[Materials provided — start]
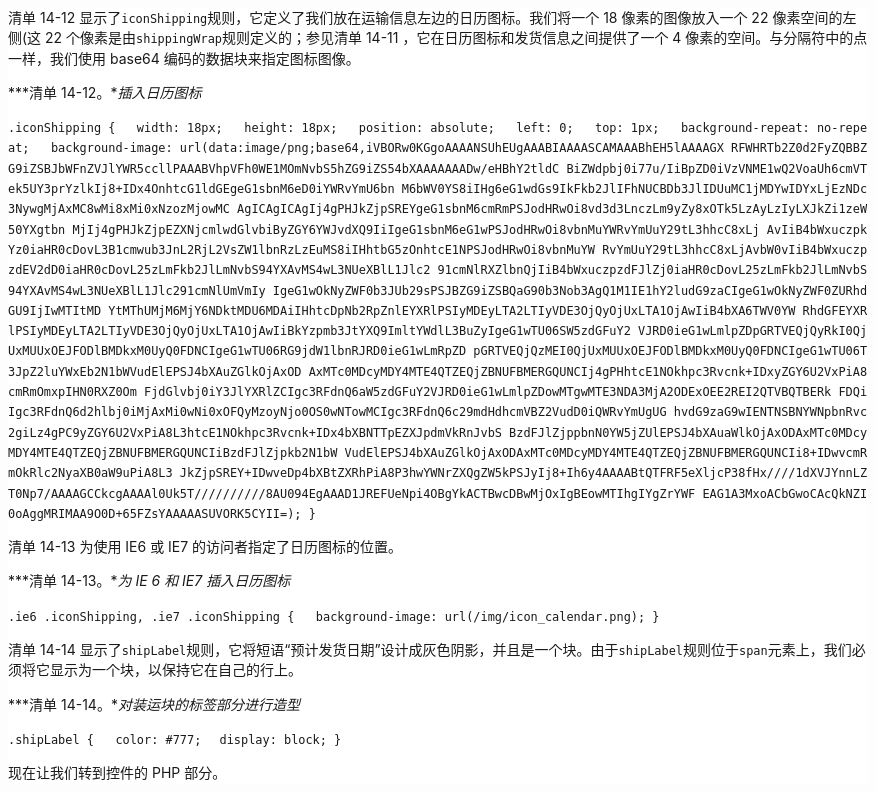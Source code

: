清单 14-12 显示了`iconShipping`规则，它定义了我们放在运输信息左边的日历图标。我们将一个 18 像素的图像放入一个 22 像素空间的左侧(这 22 个像素是由`shippingWrap`规则定义的；参见清单 14-11 ，它在日历图标和发货信息之间提供了一个 4 像素的空间。与分隔符中的点一样，我们使用 base64 编码的数据块来指定图标图像。

***清单 14-12。**插入日历图标*

`.iconShipping {
  width: 18px;
  height: 18px;
  position: absolute;
  left: 0;
  top: 1px;
  background-repeat: no-repeat;
  background-image: url(data:image/png;base64,iVBORw0KGgoAAAANSUhEUgAAABIAAAASCAMAAABhEH5lAAAAGX
RFWHRTb2Z0d2FyZQBBZG9iZSBJbWFnZVJlYWR5ccllPAAABVhpVFh0WE1MOmNvbS5hZG9iZS54bXAAAAAAADw/eHBhY2tldC
BiZWdpbj0i77u/IiBpZD0iVzVNME1wQ2VoaUh6cmVTek5UY3prYzlkIj8+IDx4OnhtcG1ldGEgeG1sbnM6eD0iYWRvYmU6bn
M6bWV0YS8iIHg6eG1wdGs9IkFkb2JlIFhNUCBDb3JlIDUuMC1jMDYwIDYxLjEzNDc3NywgMjAxMC8wMi8xMi0xNzozMjowMC
AgICAgICAgIj4gPHJkZjpSREYgeG1sbnM6cmRmPSJodHRwOi8vd3d3LnczLm9yZy8xOTk5LzAyLzIyLXJkZi1zeW50YXgtbn
MjIj4gPHJkZjpEZXNjcmlwdGlvbiByZGY6YWJvdXQ9IiIgeG1sbnM6eG1wPSJodHRwOi8vbnMuYWRvYmUuY29tL3hhcC8xLj
AvIiB4bWxuczpkYz0iaHR0cDovL3B1cmwub3JnL2RjL2VsZW1lbnRzLzEuMS8iIHhtbG5zOnhtcE1NPSJodHRwOi8vbnMuYW
RvYmUuY29tL3hhcC8xLjAvbW0vIiB4bWxuczpzdEV2dD0iaHR0cDovL25zLmFkb2JlLmNvbS94YXAvMS4wL3NUeXBlL1Jlc2
91cmNlRXZlbnQjIiB4bWxuczpzdFJlZj0iaHR0cDovL25zLmFkb2JlLmNvbS94YXAvMS4wL3NUeXBlL1Jlc291cmNlUmVmIy
IgeG1wOkNyZWF0b3JUb29sPSJBZG9iZSBQaG90b3Nob3AgQ1M1IE1hY2ludG9zaCIgeG1wOkNyZWF0ZURhdGU9IjIwMTItMD
YtMThUMjM6MjY6NDktMDU6MDAiIHhtcDpNb2RpZnlEYXRlPSIyMDEyLTA2LTIyVDE3OjQyOjUxLTA1OjAwIiB4bXA6TWV0YW
RhdGFEYXRlPSIyMDEyLTA2LTIyVDE3OjQyOjUxLTA1OjAwIiBkYzpmb3JtYXQ9ImltYWdlL3BuZyIgeG1wTU06SW5zdGFuY2
VJRD0ieG1wLmlpZDpGRTVEQjQyRkI0QjUxMUUxOEJFODlBMDkxM0UyQ0FDNCIgeG1wTU06RG9jdW1lbnRJRD0ieG1wLmRpZD
pGRTVEQjQzMEI0QjUxMUUxOEJFODlBMDkxM0UyQ0FDNCIgeG1wTU06T3JpZ2luYWxEb2N1bWVudElEPSJ4bXAuZGlkOjAxOD
AxMTc0MDcyMDY4MTE4QTZEQjZBNUFBMERGQUNCIj4gPHhtcE1NOkhpc3Rvcnk+IDxyZGY6U2VxPiA8cmRmOmxpIHN0RXZ0Om
FjdGlvbj0iY3JlYXRlZCIgc3RFdnQ6aW5zdGFuY2VJRD0ieG1wLmlpZDowMTgwMTE3NDA3MjA2ODExOEE2REI2QTVBQTBERk
FDQiIgc3RFdnQ6d2hlbj0iMjAxMi0wNi0xOFQyMzoyNjo0OS0wNTowMCIgc3RFdnQ6c29mdHdhcmVBZ2VudD0iQWRvYmUgUG
hvdG9zaG9wIENTNSBNYWNpbnRvc2giLz4gPC9yZGY6U2VxPiA8L3htcE1NOkhpc3Rvcnk+IDx4bXBNTTpEZXJpdmVkRnJvbS
BzdFJlZjppbnN0YW5jZUlEPSJ4bXAuaWlkOjAxODAxMTc0MDcyMDY4MTE4QTZEQjZBNUFBMERGQUNCIiBzdFJlZjpkb2N1bW
VudElEPSJ4bXAuZGlkOjAxODAxMTc0MDcyMDY4MTE4QTZEQjZBNUFBMERGQUNCIi8+IDwvcmRmOkRlc2NyaXB0aW9uPiA8L3
JkZjpSREY+IDwveDp4bXBtZXRhPiA8P3hwYWNrZXQgZW5kPSJyIj8+Ih6y4AAAABtQTFRF5eXljcP38fHx////1dXVJYnnLZ
T0Np7/AAAAGCCkcgAAAAl0Uk5T//////////8AU094EgAAAD1JREFUeNpi4OBgYkACTBwcDBwMjOxIgBEowMTIhgIYgZrYWF
EAG1A3MxoACbGwoCAcQkNZI0oAggMRIMAA9O0D+65FZsYAAAAASUVORK5CYII=);
}`

清单 14-13 为使用 IE6 或 IE7 的访问者指定了日历图标的位置。

***清单 14-13。**为 IE 6 和 IE7 插入日历图标*

`.ie6 .iconShipping, .ie7 .iconShipping {
  background-image: url(/img/icon_calendar.png);
}`

清单 14-14 显示了`shipLabel`规则，它将短语“预计发货日期”设计成灰色阴影，并且是一个块。由于`shipLabel`规则位于`span`元素上，我们必须将它显示为一个块，以保持它在自己的行上。

***清单 14-14。**对装运块的标签部分进行造型*

`.shipLabel {
  color: #777;` `  display: block;
}`

现在让我们转到控件的 PHP 部分。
[Materials provided — finish]
** Goal of the exercise **
Once the pictures are set aside, please output all the data word for word.

** Solved problem **
Source code

:清单 14-12 显示了`iconShipping`规则，它定义了我们放在运输信息左边的日历图标。我们将一个 18 像素的图像放入一个 22 像素空间的左侧(这 22 个像素是由`shippingWrap`规则定义的；参见清单 14-11 ，它在日历图标和发货信息之间提供了一个 4 像素的空间。与分隔符中的点一样，我们使用 base64 编码的数据块来指定图标图像。

***清单 14-12。**插入日历图标*

`.iconShipping {
  width: 18px;
  height: 18px;
  position: absolute;
  left: 0;
  top: 1px;
  background-repeat: no-repeat;
  background-image: url(data:image/png;base64,iVBORw0KGgoAAAANSUhEUgAAABIAAAASCAMAAABhEH5lAAAAGX
RFWHRTb2Z0d2FyZQBBZG9iZSBJbWFnZVJlYWR5ccllPAAABVhpVFh0WE1MOmNvbS5hZG9iZS54bXAAAAAAADw/eHBhY2tldC
BiZWdpbj0i77u/IiBpZD0iVzVNME1wQ2VoaUh6cmVTek5UY3prYzlkIj8+IDx4OnhtcG1ldGEgeG1sbnM6eD0iYWRvYmU6bn
M6bWV0YS8iIHg6eG1wdGs9IkFkb2JlIFhNUCBDb3JlIDUuMC1jMDYwIDYxLjEzNDc3NywgMjAxMC8wMi8xMi0xNzozMjowMC
AgICAgICAgIj4gPHJkZjpSREYgeG1sbnM6cmRmPSJodHRwOi8vd3d3LnczLm9yZy8xOTk5LzAyLzIyLXJkZi1zeW50YXgtbn
MjIj4gPHJkZjpEZXNjcmlwdGlvbiByZGY6YWJvdXQ9IiIgeG1sbnM6eG1wPSJodHRwOi8vbnMuYWRvYmUuY29tL3hhcC8xLj
AvIiB4bWxuczpkYz0iaHR0cDovL3B1cmwub3JnL2RjL2VsZW1lbnRzLzEuMS8iIHhtbG5zOnhtcE1NPSJodHRwOi8vbnMuYW
RvYmUuY29tL3hhcC8xLjAvbW0vIiB4bWxuczpzdEV2dD0iaHR0cDovL25zLmFkb2JlLmNvbS94YXAvMS4wL3NUeXBlL1Jlc2
91cmNlRXZlbnQjIiB4bWxuczpzdFJlZj0iaHR0cDovL25zLmFkb2JlLmNvbS94YXAvMS4wL3NUeXBlL1Jlc291cmNlUmVmIy
IgeG1wOkNyZWF0b3JUb29sPSJBZG9iZSBQaG90b3Nob3AgQ1M1IE1hY2ludG9zaCIgeG1wOkNyZWF0ZURhdGU9IjIwMTItMD
YtMThUMjM6MjY6NDktMDU6MDAiIHhtcDpNb2RpZnlEYXRlPSIyMDEyLTA2LTIyVDE3OjQyOjUxLTA1OjAwIiB4bXA6TWV0YW
RhdGFEYXRlPSIyMDEyLTA2LTIyVDE3OjQyOjUxLTA1OjAwIiBkYzpmb3JtYXQ9ImltYWdlL3BuZyIgeG1wTU06SW5zdGFuY2
VJRD0ieG1wLmlpZDpGRTVEQjQyRkI0QjUxMUUxOEJFODlBMDkxM0UyQ0FDNCIgeG1wTU06RG9jdW1lbnRJRD0ieG1wLmRpZD
pGRTVEQjQzMEI0QjUxMUUxOEJFODlBMDkxM0UyQ0FDNCIgeG1wTU06T3JpZ2luYWxEb2N1bWVudElEPSJ4bXAuZGlkOjAxOD
AxMTc0MDcyMDY4MTE4QTZEQjZBNUFBMERGQUNCIj4gPHhtcE1NOkhpc3Rvcnk+IDxyZGY6U2VxPiA8cmRmOmxpIHN0RXZ0Om
FjdGlvbj0iY3JlYXRlZCIgc3RFdnQ6aW5zdGFuY2VJRD0ieG1wLmlpZDowMTgwMTE3NDA3MjA2ODExOEE2REI2QTVBQTBERk
FDQiIgc3RFdnQ6d2hlbj0iMjAxMi0wNi0xOFQyMzoyNjo0OS0wNTowMCIgc3RFdnQ6c29mdHdhcmVBZ2VudD0iQWRvYmUgUG
hvdG9zaG9wIENTNSBNYWNpbnRvc2giLz4gPC9yZGY6U2VxPiA8L3htcE1NOkhpc3Rvcnk+IDx4bXBNTTpEZXJpdmVkRnJvbS
BzdFJlZjppbnN0YW5jZUlEPSJ4bXAuaWlkOjAxODAxMTc0MDcyMDY4MTE4QTZEQjZBNUFBMERGQUNCIiBzdFJlZjpkb2N1bW
VudElEPSJ4bXAuZGlkOjAxODAxMTc0MDcyMDY4MTE4QTZEQjZBNUFBMERGQUNCIi8+IDwvcmRmOkRlc2NyaXB0aW9uPiA8L3
JkZjpSREY+IDwveDp4bXBtZXRhPiA8P3hwYWNrZXQgZW5kPSJyIj8+Ih6y4AAAABtQTFRF5eXljcP38fHx////1dXVJYnnLZ
T0Np7/AAAAGCCkcgAAAAl0Uk5T//////////8AU094EgAAAD1JREFUeNpi4OBgYkACTBwcDBwMjOxIgBEowMTIhgIYgZrYWF
EAG1A3MxoACbGwoCAcQkNZI0oAggMRIMAA9O0D+65FZsYAAAAASUVORK5CYII=);
}`

清单 14-13 为使用 IE6 或 IE7 的访问者指定了日历图标的位置。

***清单 14-13。**为 IE 6 和 IE7 插入日历图标*

`.ie6 .iconShipping, .ie7 .iconShipping {
  background-image: url(/img/icon_calendar.png);
}`

清单 14-14 显示了`shipLabel`规则，它将短语“预计发货日期”设计成灰色阴影，并且是一个块。由于`shipLabel`规则位于`span`元素上，我们必须将它显示为一个块，以保持它在自己的行上。

***清单 14-14。**对装运块的标签部分进行造型*

`.shipLabel {
  color: #777;` `  display: block;
}`

现在让我们转到控件的 PHP 部分。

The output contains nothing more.